→ What you are asked to do
Which lines in the records below include the word "volkssouvereiniteit"? Report each of them in full.

(Records for the task Opens)

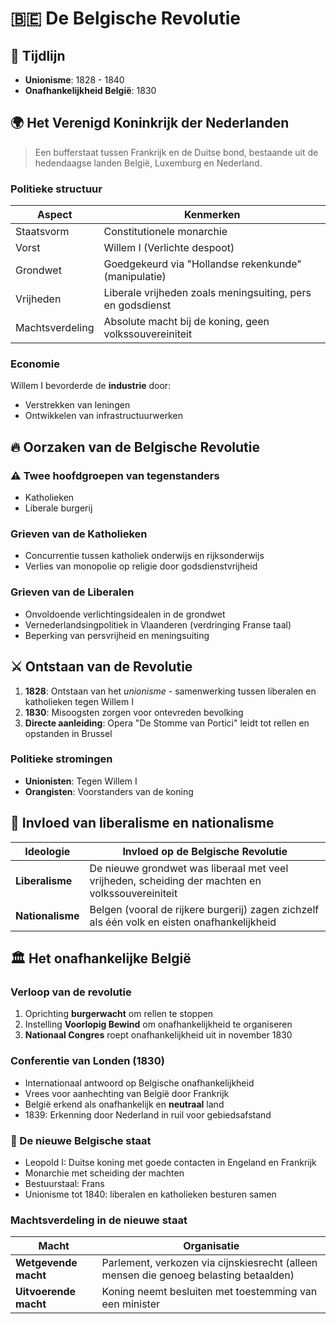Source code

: # 🇧🇪 De Belgische Revolutie

## 📅 Tijdlijn
- **Unionisme**: 1828 - 1840
- **Onafhankelijkheid België**: 1830

## 🌍 Het Verenigd Koninkrijk der Nederlanden

> Een bufferstaat tussen Frankrijk en de Duitse bond, bestaande uit de hedendaagse landen België, Luxemburg en Nederland.

### Politieke structuur
| Aspect | Kenmerken |
|--------|-----------|
| Staatsvorm | Constitutionele monarchie |
| Vorst | Willem I (Verlichte despoot) |
| Grondwet | Goedgekeurd via "Hollandse rekenkunde" (manipulatie) |
| Vrijheden | Liberale vrijheden zoals meningsuiting, pers en godsdienst |
| Machtsverdeling | Absolute macht bij de koning, geen volkssouvereiniteit |

### Economie
Willem I bevorderde de **industrie** door:
- Verstrekken van leningen
- Ontwikkelen van infrastructuurwerken

## 🔥 Oorzaken van de Belgische Revolutie

### ⚠️ Twee hoofdgroepen van tegenstanders
- Katholieken
- Liberale burgerij

### Grieven van de Katholieken
- Concurrentie tussen katholiek onderwijs en rijksonderwijs
- Verlies van monopolie op religie door godsdienstvrijheid

### Grieven van de Liberalen
- Onvoldoende verlichtingsidealen in de grondwet
- Vernederlandsingpolitiek in Vlaanderen (verdringing Franse taal)
- Beperking van persvrijheid en meningsuiting

## ⚔️ Ontstaan van de Revolutie

1. **1828**: Ontstaan van het _unionisme_ - samenwerking tussen liberalen en katholieken tegen Willem I
2. **1830**: Misoogsten zorgen voor ontevreden bevolking
3. **Directe aanleiding**: Opera "De Stomme van Portici" leidt tot rellen en opstanden in Brussel

### Politieke stromingen
- **Unionisten**: Tegen Willem I
- **Orangisten**: Voorstanders van de koning

## 🔄 Invloed van liberalisme en nationalisme

| Ideologie | Invloed op de Belgische Revolutie |
|-----------|-----------------------------------|
| **Liberalisme** | De nieuwe grondwet was liberaal met veel vrijheden, scheiding der machten en volkssouvereiniteit |
| **Nationalisme** | Belgen (vooral de rijkere burgerij) zagen zichzelf als één volk en eisten onafhankelijkheid |

## 🏛️ Het onafhankelijke België

### Verloop van de revolutie
1. Oprichting **burgerwacht** om rellen te stoppen
2. Instelling **Voorlopig Bewind** om onafhankelijkheid te organiseren
3. **Nationaal Congres** roept onafhankelijkheid uit in november 1830

### Conferentie van Londen (1830)
- Internationaal antwoord op Belgische onafhankelijkheid
- Vrees voor aanhechting van België door Frankrijk
- België erkend als onafhankelijk en **neutraal** land
- 1839: Erkenning door Nederland in ruil voor gebiedsafstand

### 🌟 De nieuwe Belgische staat
- Leopold I: Duitse koning met goede contacten in Engeland en Frankrijk
- Monarchie met scheiding der machten
- Bestuurstaal: Frans
- Unionisme tot 1840: liberalen en katholieken besturen samen

### Machtsverdeling in de nieuwe staat
| Macht | Organisatie |
|-------|-------------|
| **Wetgevende macht** | Parlement, verkozen via cijnskiesrecht (alleen mensen die genoeg belasting betaalden) |
| **Uitvoerende macht** | Koning neemt besluiten met toestemming van een minister |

(Records for the task Closes)

→ Result
| Machtsverdeling | Absolute macht bij de koning, geen volkssouvereiniteit |
| **Liberalisme** | De nieuwe grondwet was liberaal met veel vrijheden, scheiding der machten en volkssouvereiniteit |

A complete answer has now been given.